The “permanent” part of her response threw me for a loop. I mean, is there a non-permanent state? And what would a historically on-time paying client have to do to get that instead? So I responded as such:
yes, i would like a refund.
also, i understand that it was my fault that you couldn’t get in touch with me via email , but i’m pretty damn dismayed that:
- an active email account was shut down without trying an alternative method of contact. you do have my physical address. for what reason, i’ve no idea.
- in this day and age, with moore’s law creating storage business models left and right, i’m shocked that you didn’t simply put a freeze on the account. my client called me today. if you simply froze the account, we would’ve been back in business this afternoon.
-sean coon
Being that the work I do for my local clients is what I consider to be community service — compared to my primary gigs in the design world — I was much more upset that my guy lost his emails than me losing the re-up fee from today, especially because I was absolutely guilty of human error.
But I couldn’t get past the fact that the policy at DNS Made Easy seemed pretty damn archaic. I mean, no attempts at contacting the account holder — one that has always paid on time and who’s account is active on a semi-daily basis — in an alternative manner before hard deleting the account?
I didn’t expect a postcard in the mail with a hint of perfume and a royal invite to write them a check, but such a drastic no tolerance policy — without attempting a call or notice by mail — feels, dare I say, spiteful?

Well, this is the response I just received from Kate:
Wow…. Spent hours trying to help you today. Offered you a refund even though we have a zero refund policy and this is the attitude you give me?!?!?!
> 1. an active email account was shut down without trying an alternative
> method of contact. you do have my physical address. for what reason, i’ve no
> idea.
Are you joking me?

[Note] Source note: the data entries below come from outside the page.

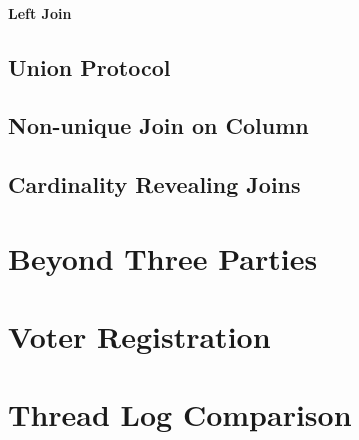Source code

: \paragraph{Left Join}


\subsection{Union Protocol}


\subsection{Non-unique Join on Column}

\subsection{Cardinality Revealing Joins}

\section{Beyond Three Parties}

\section{Voter Registration}

\section{Thread Log Comparison}



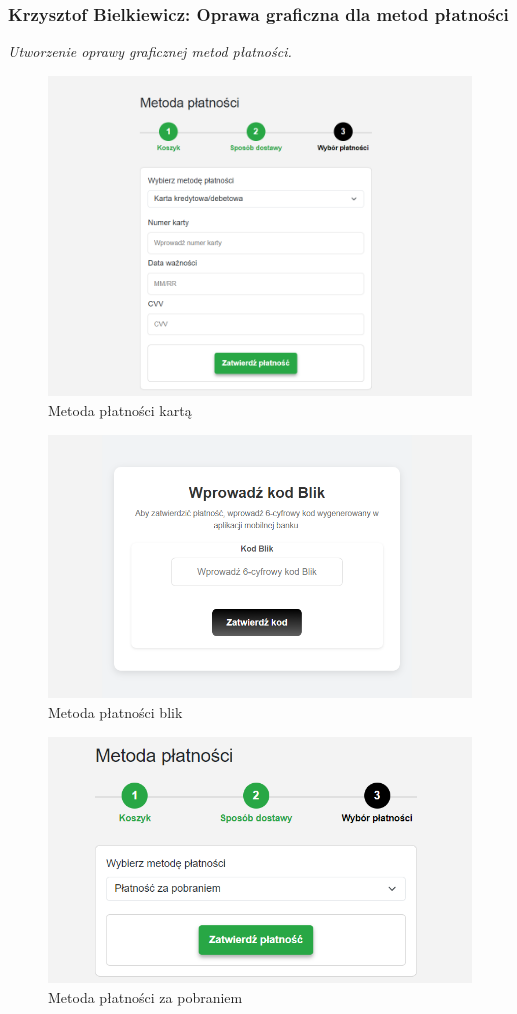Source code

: \documentclass[12pt,a4paper,oneside]{article}
\theoremstyle{definition}
\numberwithin{equation}{section}
\begin{document}
\subsubsection{Krzysztof Bielkiewicz: Oprawa graficzna dla metod płatności}
\label{1.3.10}
\textit{Utworzenie oprawy graficznej metod płatności.}
\begin{figure}[H]
    \centering
    \includegraphics[width=0.8\columnwidth]{images/krzysztofBImages/cart/metody-płatności-karta.png}
    \caption{Metoda płatności kartą}
\end{figure}

\begin{figure}[H]
    \centering
    \includegraphics[width=1.0\columnwidth]{images/krzysztofBImages/cart/metody-płatności-blik.png}
    \caption{Metoda płatności blik}
\end{figure}

\begin{figure}[H]
    \centering
    \includegraphics[width=0.8\columnwidth]{images/krzysztofBImages/cart/metody-płatności-za-pobraniem.png}
    \caption{Metoda płatności za pobraniem}
\end{figure}
\end{document}
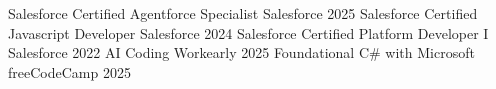 


\begin{cvhonors}

  \cvhonor
    {Salesforce Certified Agentforce Specialist} %
    {Salesforce} %
    {} %
    {2025} %
  \cvhonor
    {Salesforce Certified Javascript Developer} %
    {Salesforce} %
    {} %
    {2024} %
  \cvhonor
    {Salesforce Certified Platform Developer I} %
    {Salesforce} %
    {} %
    {2022} %
  \cvhonor
    {AI Coding} %
    {Workearly} %
    {} %
    {2025} %
  \cvhonor
    {Foundational C\# with Microsoft} %
    {freeCodeCamp} %
    {} %
    {2025} %
\end{cvhonors}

You expect us to send you personal letters by mail? For an account of your size? Should we fly to your house also and knock on your door? Should I call your whole family also and let them know you are late paying your bill?
Please…. this obviously is not a business for you.
> 2. in this day and age, with moore’s law creating storage
> business models left and right, i’m shocked that you didn’t
> simply put a freeze on the account. my client called me today. if you simply
> froze the account, we would’ve been back in business this afternoon.
It was frozen for 4 days then removed. Not our fault that your client noticed after it was removed. Not our fault if you give us your free yahoo account to check your emails. Not our fault you do not check your free email’s spam box.
Since you made a list for me, here is a list for you.
- Don’t use your free yahoo email account for hobby / business. Did you tell your friend / client that is why you lost all of their email?
- Learn to write down when your services expire. You are lucky we gave you over 2 weeks. Most providers shut you down much sooner.
- Always pay your bills on time.
- Don’t be rude to people that have tried to help you for free…. Eventually no one will try to help you.
Please let us know if you have any additional questions, concerns, or comments regarding this ticket.
-Kate
DNS Made Easy Sales / Support
sales@dnsmadeeasy.com
Please let us know if our response did not answer your question. To reply to this ticket you can do so by email (just reply) or by the support site.
Nice. Apparently, my use of the word “you” in my last email was taken by Kate as something personal, and not aimed towards the policy of her company. That wouldn’t have happened if I were able to call DNS Made Easy, but their business model is that I have to pay for that pleasure.
So now I have the market on human error and being a stupid shit… and DNS Made Easy is perfection in motion.
Fun. I just tried to log into my shell account, and it’s now been deactivated.
No, not spiteful at all.
What a wonderful way to wind down an evening.